Citizens, Kids, Journalists: Who's Getting Caught Up
One of the uglier findings in the ACLU report is who keeps showing up in these enforcement incidents. The organization documented hundreds of incidents involving children, U.S. citizens, bystanders, protesters, and journalists. Not undocumented immigrants. Not people with criminal records. American citizens. Kids. Reporters doing their jobs.

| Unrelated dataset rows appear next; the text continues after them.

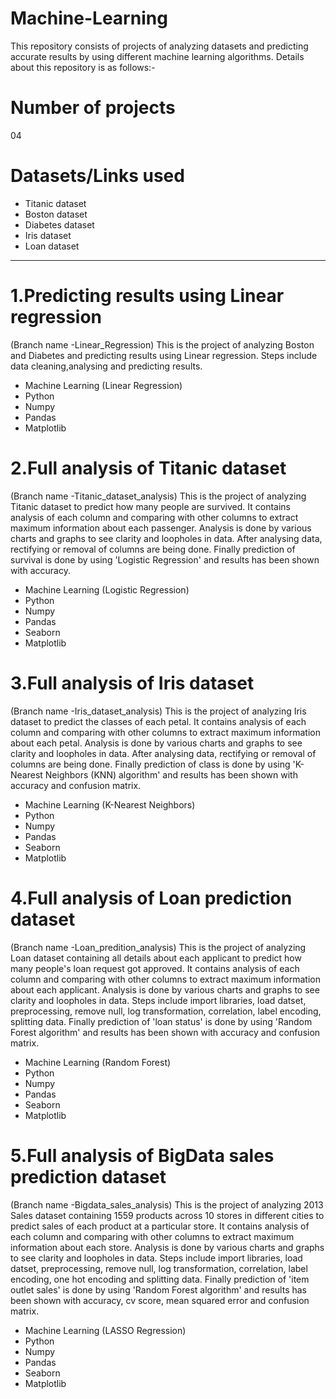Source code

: # Machine-Learning
This repository consists of projects of analyzing datasets and predicting accurate results by using different machine learning algorithms. Details about this repository is as follows:-

# Number of projects
04

# Datasets/Links used
- Titanic dataset
- Boston dataset
- Diabetes dataset
- Iris dataset
- Loan dataset
*********************************************************************************************************************************************************************************
# 1.Predicting results using Linear regression
(Branch name -Linear_Regression) This is the project of analyzing Boston and Diabetes and predicting results using Linear regression. Steps include data cleaning,analysing and predicting results.
- Machine Learning (Linear Regression)
- Python
- Numpy
- Pandas
- Matplotlib

# 2.Full analysis of Titanic dataset
(Branch name -Titanic_dataset_analysis) This is the project of analyzing Titanic dataset to predict how many people are survived. It contains analysis of each column and comparing with other columns to extract maximum information about each passenger. Analysis is done by various charts and graphs to see clarity and loopholes in data. After analysing data, rectifying or removal of columns are being done. Finally prediction of survival is done by using 'Logistic Regression' and results has been shown with accuracy.
- Machine Learning (Logistic Regression)
- Python
- Numpy
- Pandas
- Seaborn
- Matplotlib

# 3.Full analysis of Iris dataset
(Branch name -Iris_dataset_analysis) This is the project of analyzing Iris dataset to predict the classes of each petal. It contains analysis of each column and comparing with other columns to extract maximum information about each petal. Analysis is done by various charts and graphs to see clarity and loopholes in data. After analysing data, rectifying or removal of columns are being done. Finally prediction of class is done by using 'K-Nearest Neighbors (KNN) algorithm' and results has been shown with accuracy and confusion matrix.
- Machine Learning (K-Nearest Neighbors)
- Python
- Numpy
- Pandas
- Seaborn
- Matplotlib

# 4.Full analysis of Loan prediction dataset
(Branch name -Loan_predition_analysis) This is the project of analyzing Loan dataset containing all details about each applicant to predict how many people's loan request got approved. It contains analysis of each column and comparing with other columns to extract maximum information about each applicant. Analysis is done by various charts and graphs to see clarity and loopholes in data. Steps include import libraries, load datset, preprocessing, remove null, log transformation, correlation, label encoding, splitting data. Finally prediction of 'loan status' is done by using 'Random Forest algorithm' and results has been shown with accuracy and confusion matrix.
- Machine Learning (Random Forest)
- Python
- Numpy
- Pandas
- Seaborn
- Matplotlib

# 5.Full analysis of BigData sales prediction dataset
(Branch name -Bigdata_sales_analysis) This is the project of analyzing 2013 Sales dataset containing 1559 products across 10 stores in different cities to predict sales of each product at a particular store. It contains analysis of each column and comparing with other columns to extract maximum information about each store. Analysis is done by various charts and graphs to see clarity and loopholes in data. Steps include import libraries, load datset, preprocessing, remove null, log transformation, correlation, label encoding, one hot encoding and splitting data. Finally prediction of 'item outlet sales' is done by using 'Random Forest algorithm' and results has been shown with accuracy, cv score, mean squared error and confusion matrix.
- Machine Learning (LASSO Regression)
- Python
- Numpy
- Pandas
- Seaborn
- Matplotlib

This is what happens when you abandon targeted enforcement in favor of dragnet operations run by underprepared agents operating under quota pressure with no body cameras and no meaningful accountability. You stop getting precise law enforcement and start getting something that looks a lot more like a blunt instrument swung at entire communities.
The Dingo Take
The Trump administration has spent a year and a half insisting that its immigration crackdown is tough but lawful, firm but professional. The ACLU just spent months documenting what it actually looks like, because the Department of Homeland Security sure wasn't going to do it. Nearly a third of 1,200 documented operations involved force or the threat of it. Chokeholds. Knees on necks. Cars rammed and windows smashed. Two men shot dead during traffic stops with no body camera footage to explain what happened. This is the federal government doing this. With your tax money. In grocery store parking lots.

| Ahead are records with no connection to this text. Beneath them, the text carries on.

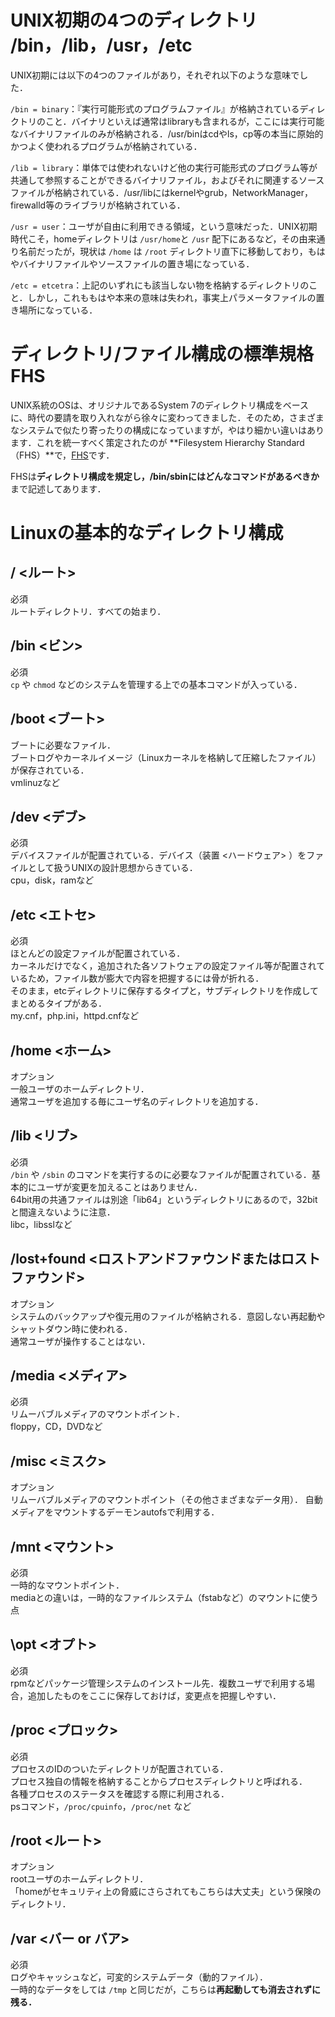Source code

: # UNIX初期の4つのディレクトリ /bin，/lib，/usr，/etc
UNIX初期には以下の4つのファイルがあり，それぞれ以下のような意味でした．

`/bin = binary`：『実行可能形式のプログラムファイル』が格納されているディレクトリのこと．バイナリといえば通常はlibraryも含まれるが，ここには実行可能なバイナリファイルのみが格納される．/usr/binはcdやls，cp等の本当に原始的かつよく使われるプログラムが格納されている．

`/lib = library`：単体では使われないけど他の実行可能形式のプログラム等が共通して参照することができるバイナリファイル，およびそれに関連するソースファイルが格納されている．/usr/libにはkernelやgrub，NetworkManager，firewalld等のライブラリが格納されている．

`/usr = user`：ユーザが自由に利用できる領域，という意味だった．UNIX初期時代こそ，homeディレクトリは `/usr/home`と `/usr` 配下にあるなど，その由来通り名前だったが，現状は `/home` は `/root` ディレクトリ直下に移動しており，もはやバイナリファイルやソースファイルの置き場になっている．

`/etc = etcetra`：上記のいずれにも該当しない物を格納するディレクトリのこと．しかし，これももはや本来の意味は失われ，事実上パラメータファイルの置き場所になっている．

# ディレクトリ/ファイル構成の標準規格FHS
UNIX系統のOSは、オリジナルであるSystem 7のディレクトリ構成をベースに、時代の要請を取り入れながら徐々に変わってきました．そのため，さまざまなシステムで似たり寄ったりの構成になっていますが，やはり細かい違いはあります．これを統一すべく策定されたのが **Filesystem Hierarchy Standard（FHS）**で，[FHS](http://www.pathname.com/fhs/)です．

FHSは**ディレクトリ構成を規定し，/bin/sbinにはどんなコマンドがあるべきか**まで記述してあります．

# Linuxの基本的なディレクトリ構成
## / <ルート>
必須\
ルートディレクトリ．すべての始まり．

## /bin <ビン>
必須\
`cp` や `chmod` などのシステムを管理する上での基本コマンドが入っている．

## /boot <ブート>
ブートに必要なファイル．\
ブートログやカーネルイメージ（Linuxカーネルを格納して圧縮したファイル）が保存されている．\
vmlinuzなど

## /dev <デブ>
必須\
デバイスファイルが配置されている．デバイス（装置 <ハードウェア> ）をファイルとして扱うUNIXの設計思想からきている．\
cpu，disk，ramなど

## /etc <エトセ>
必須\
ほとんどの設定ファイルが配置されている．\
カーネルだけでなく，追加された各ソフトウェアの設定ファイル等が配置されているため，ファイル数が膨大で内容を把握するには骨が折れる．\
そのまま，etcディレクトリに保存するタイプと，サブディレクトリを作成してまとめるタイプがある．\
my.cnf，php.ini，httpd.cnfなど

## /home <ホーム>
オプション\
一般ユーザのホームディレクトリ．\
通常ユーザを追加する毎にユーザ名のディレクトリを追加する．

## /lib <リブ>
必須\
`/bin` や `/sbin` のコマンドを実行するのに必要なファイルが配置されている．基本的にユーザが変更を加えることはありません．\
64bit用の共通ファイルは別途「lib64」というディレクトリにあるので，32bitと間違えないように注意．\
libc，libsslなど

## /lost+found <ロストアンドファウンドまたはロストファウンド>
オプション\
システムのバックアップや復元用のファイルが格納される．意図しない再起動やシャットダウン時に使われる．\
通常ユーザが操作することはない．

## /media <メディア>
必須\
リムーバブルメディアのマウントポイント．\
floppy，CD，DVDなど

## /misc <ミスク>
オプション\
リムーバブルメディアのマウントポイント（その他さまざまなデータ用）．
自動メディアをマウントするデーモンautofsで利用する．

## /mnt <マウント>
必須\
一時的なマウントポイント．\
mediaとの違いは，一時的なファイルシステム（fstabなど）のマウントに使う点

## \opt <オプト>
必須\
rpmなどパッケージ管理システムのインストール先．複数ユーザで利用する場合，追加したものをここに保存しておけば，変更点を把握しやすい．

## /proc <プロック>
必須\
プロセスのIDのついたディレクトリが配置されている．\
プロセス独自の情報を格納することからプロセスディレクトリと呼ばれる．\
各種プロセスのステータスを確認する際に利用される．\
psコマンド，`/proc/cpuinfo`，`/proc/net` など

## /root <ルート>
オプション\
rootユーザのホームディレクトリ．\
「homeがセキュリティ上の脅威にさらされてもこちらは大丈夫」という保険のディレクトリ．

## /var <バー or バア>
必須\
ログやキャッシュなど，可変的システムデータ（動的ファイル）．\
一時的なデータをしては `/tmp` と同じだが，こちらは**再起動しても消去されずに残る．**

The government's response to all of this? Silence from ICE. Silence from DHS. A statement about a man 'weaponizing his vehicle' that witnesses say isn't true, and a statement about 'fearing for public safety' that describes an officer shooting at a fleeing car. That's the entire accountability structure here. Disputed press releases and no cameras.
Shah said she's worried there are going to be more killings. She's right to be worried. When you combine a culture of impunity with ballooning funding, quota pressure, minimal training for new tactics, and zero transparency, you don't get fewer violent incidents. You get a machine optimized to produce them. The ACLU had to build a database to prove it. The least the rest of us can do is pay attention.